Consciousness Assessment
The Matrix presents a peculiar case study in cultural archaeology. Released in 1999, it features a notably integrated ensemble cast for its era, with Laurence Fishburne and Gloria Foster occupying roles of genuine authority and mystique rather than servile support. This was, for the time, a step beyond the Hollywood norm. Yet to evaluate this through the lens of contemporary progressive sensibilities is to confuse historical progress with current cultural markers. The film's anti-capitalist impulses are present but diffuse, more a philosophical meditation on control and authenticity than a systematic critique of economic structures. Trinity stands as a capable action hero, though not through any particular framework of gender consciousness, simply as a character who happens to be female and competent.
What complicates this assessment is the subsequent biographical information regarding director Lana Wachowski, who came out as transgender years after the film's release. In retrospective interviews, Wachowski has discussed the film through a gender-identity lens, identifying trans allegory in themes of awakening, choosing one's true self, and shedding imposed identity. However, these interpretations are retrospectively applied to a text that does not explicitly contain such content. The film itself contains no LGBTQ+ representation or thematic engagement with gender or sexuality.
The film's appeal rests on spectacular action sequences and philosophical abstraction rather than social consciousness. It offers no commentary on climate, neurodivergence, body standards, or revisionist history. The lecture energy remains minimal, the film preferring to let viewers absorb its premises through narrative immersion.
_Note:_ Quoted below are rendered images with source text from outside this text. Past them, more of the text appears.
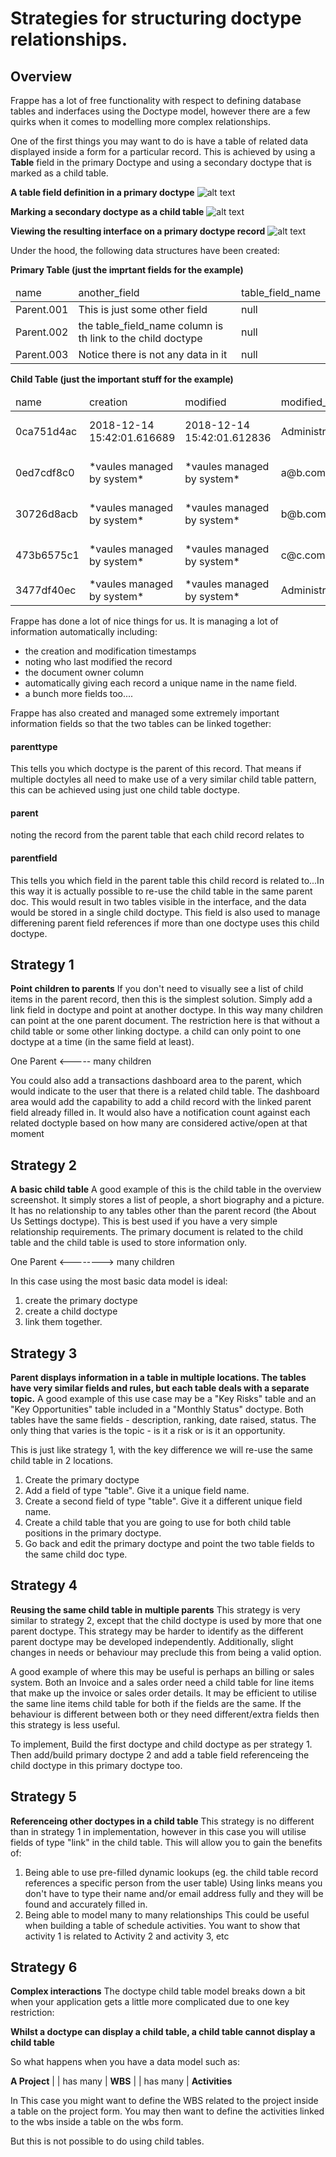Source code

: # Strategies for structuring doctype relationships.
## Overview

Frappe has a lot of free functionality with respect to defining database tables and inderfaces using the Doctype model, however there are a few quirks when it comes to modelling more complex relationships.

One of the first things you may want to do is have a table of related data displayed inside a form for a particular record. This is achieved by using a **Table** field in the primary Doctype and using a secondary doctype that is marked as a child table.

**A table field definition in a primary doctype**
![alt text](https://github.com/adamkingsbury/frappe-dev-notes/blob/master/data_modelling/Primary%20Doctype%20Example.png?raw=true "Primary doctype definition")

**Marking a secondary doctype as a child table**
![alt text](https://github.com/adamkingsbury/frappe-dev-notes/blob/master/data_modelling/Child%20Table%20Doctype%20Example.png?raw=true "Child table doctype definition")

**Viewing the resulting interface on a primary doctype record**
![alt text](https://github.com/adamkingsbury/frappe-dev-notes/blob/master/data_modelling/Interface%20example.png?raw=true "Resulting interface")

Under the hood, the following data structures have been created:

**Primary Table (just the imprtant fields for the example)**
<table>
  <thead>
    <tr>
      <td>name</td><td>another_field</td><td>table_field_name</td>
     </tr>
  </thead>
  <tbody>
    <tr>
      <td>Parent.001</td><td>This is just some other field</td><td>null</td>
    </tr>
    <tr>
      <td>Parent.002</td><td>the table_field_name column is th link to the child doctype</td><td>null</td>
    </tr>
    <tr>
      <td>Parent.003</td><td>Notice there is not any data in it</td><td>null</td>
    </tr>
   </tbody>
</table>
  
**Child Table (just the important stuff for the example)**
<table>
  <thead>
    <tr>
      <td>name</td><td>creation</td><td>modified</td><td>modified_by</td><td>parent</td><td>parentfield</td><td>parenttype</td><td>idx</td><td>some_other_data</td>
    </tr>
  </thead>
  <tbody>
    <tr>
      <td>0ca751d4ac</td><td>2018-12-14 15:42:01.616689</td><td>2018-12-14 15:42:01.612836</td><td>Administrator</td><td>Parent.001</td><td>table_field_name</td><td>Parent Doctype Name</td><td>1</td><td>some_other_data</td>
    </tr>
    <tr>
      <td>0ed7cdf8c0</td><td>*vaules managed by system*</td><td>*vaules managed by system*</td><td>a@b.com</td><td>Parent.001</td><td>table_field_name</td><td>Parent Doctype Name</td><td>2</td><td>some_other_data</td>
    </tr>
    <tr>
      <td>30726d8acb</td><td>*vaules managed by system*</td><td>*vaules managed by system*</td><td>b@b.com</td><td>Parent.001</td><td>table_field_name</td><td>Parent Doctype Name</td><td>3</td><td>some_other_data</td>
    </tr>
    <tr>
      <td>473b6575c1</td><td>*vaules managed by system*</td><td>*vaules managed by system*</td><td>c@c.com</td><td>Parent.002</td><td>table_field_name</td><td>Parent Doctype Name</td><td>1</td><td>some_other_data</td>
    </tr>
    <tr>
      <td>3477df40ec</td><td>*vaules managed by system*</td><td>*vaules managed by system*</td><td>Administrator</td><td>3ae54f2</td><td>some_other_field</td><td>Different Doctype</td><td>1</td><td>some_other_data</td>
    </tr>
  </tbody>
</table>

Frappe has done a lot of nice things for us. It is managing a lot of information automatically including: 
* the creation and modification timestamps
* noting who last modified the record
* the document owner column
* automatically giving each record a unique name in the name field.
* a bunch more fields too....

Frappe has also created and managed some extremely important information fields so that the two tables can be linked together:
#### parenttype
This tells you which doctype is the parent of this record. That means if multiple doctyles all need to make use of a very similar child table pattern, this can be achieved using just one child table doctype. 

#### parent
noting the record from the parent table that each child record relates to

#### parentfield
This tells you which field in the parent table this child record is related to...In this way it is actually possible to re-use the child table in the same parent doc. This would result in two tables visible in the interface, and the data would be stored in a single child doctype.
This field is also used to manage differening parent field references if more than one doctype uses this child doctype.

## Strategy 1
__Point children to parents__
If you don't need to visually see a list of child items in the parent record, then this is the simplest solution. Simply add a link field in doctype and point at another doctype. In this way many children can point at the one parent document. The restriction here is that without a child table or some other linking doctype. a child can only point to one doctype at a time (in the same field at least).

One Parent <----- many children

You could also add a transactions dashboard area to the parent, which would indicate to the user that there is a related child table. The dashboard area would add the capability to add a child record with the linked parent field already filled in. It would also have a notification count against each related doctyple based on how many are considered active/open at that moment

## Strategy 2
__A basic child table__
A good example of this is the child table in the overview screenshot. It simply stores a list of people, a short biography and a picture. It has no relationship to any tables other than the parent record (the About Us Settings doctype).
This is best used if you have a very simple relationship requirements. The primary document is related to the child table and the child table is used to store information only. 

One Parent <--------> many children

In this case using the most basic data model is ideal:
1. create the primary doctype
1. create a child doctype
1. link them together.

## Strategy 3
__Parent displays information in a table in multiple locations. The tables have very similar fields and rules, but each table deals with a separate topic.__
A good example of this use case may be a "Key Risks" table and an "Key Opportunities" table included in a "Monthly Status" doctype. Both tables have the same fields - description, ranking, date raised, status. The only thing that varies is the topic - is it a risk or is it an opportunity.

This is just like strategy 1, with the key difference we will re-use the same child table in 2 locations.
1. Create the primary doctype
  1. Add a field of type "table". Give it a unique field name.
  1. Create a second field of type "table". Give it a different unique field name.
1. Create a child table that you are going to use for both child table positions in the primary doctype.
1. Go back and edit the primary doctype and point the two table fields to the same child doc type.

## Strategy 4
__Reusing the same child table in multiple parents__
This strategy is very similar to strategy 2, except that the child doctype is used by more that one parent doctype.
This strategy may be harder to identify as the different parent doctype may be developed independently. Additionally, slight changes in needs or behaviour may preclude this from being a valid option.

A good example of where this may be useful is perhaps an billing or sales system. Both an Invoice and a sales order need a child table for line items that make up the invoice or sales order details. It may be efficient to utilise the same line items child table for both if the fields are the same. If the behaviour is different between both or they need different/extra fields then this strategy is less useful.

To implement, Build the first doctype and child doctype as per strategy 1. Then add/build primary doctype 2 and add a table field referenceing the child doctype in this primary doctype too.

## Strategy 5
__Referenceing other doctypes in a child table__
This strategy is no different than in strategy 1 in implementation, however in this case you will utilise fields of type "link" in the child table. This will allow you to gain the benefits of:
1. Being able to use pre-filled dynamic lookups (eg. the child table record references a specific person from the user table)
Using links means you don't have to type their name and/or email address fully and they will be found and accurately filled in.
1. Being able to model many to many relationships
This could be useful when building a table of schedule activities. You want to show that activity 1 is related to Activity 2 and activity 3, etc

## Strategy 6
__Complex interactions__
The doctype child table model breaks down a bit when your application gets a little more complicated due to one key restriction:

**Whilst a doctype can display a child table, a child table cannot display a child table**

So what happens when you have a data model such as:

**A Project**
     |
     | has many
     |
  **WBS**
     |
     | has many
     |
**Activities**

In This case you might want to define the WBS related to the project inside a table on the project form.
You may then want to define the activities linked to the wbs inside a table on the wbs form.

But this is not possible to do using child tables.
For purposes of this evaluation, The Matrix emerges as a competent blockbuster that happened to feature casting choices seeming progressive by 1990s standards but does not actively engage with the specific markers of contemporary progressive sensibility.
Analysis generated by our Consciousness Algorithm
Critic Reviews
“The metaphorical properties of The Matrix are part of what makes it so seductive, along with the no-filler-all-killer action. ”
“The Matrix slams you back in your chair, pops open your eyes and leaves your jaw hanging slack in amazement.”
“The Wachowskis do it so playfully well, keeping The Matrix's potentially confusing plot intelligible, intelligent, and suspenseful, that it doesn't matter.”
“It's astonishing that so much money, talent, technical expertise and visual imagination can be put in the service of something so stupid.”
Consciousness Markers
The film features a meaningfully integrated cast with Laurence Fishburne and Gloria Foster in prominent roles, reflecting 1990s progress but not contemporary conscious casting practices.
The film contains no explicit LGBTQ+ characters, themes, or representation, despite director Lana Wachowski's later retrospective identification of trans allegory.
Trinity functions as a capable action hero, but the film does not engage with contemporary feminist frameworks or gender consciousness in any explicit way.
While featuring diverse casting, the film does not address race, racism, or racial identity as thematic concerns; integration is presented as inevitable rather than intentional.
The film contains no environmental themes, climate commentary, or ecological consciousness.
Diffuse anti-technological and anti-control themes exist, but systematic critique of capitalism or class struggle are not central to the narrative.
The film presents idealized action hero physiques without any commentary on body diversity or acceptance.
The film contains no representation of or commentary on neurodivergence or mental disability.
The film offers no historical revisionism, taking place in a fictional future rather than reframing actual history.
Morpheus delivers philosophical exposition, but these are integrated into character and narrative rather than feeling like preachy messaging.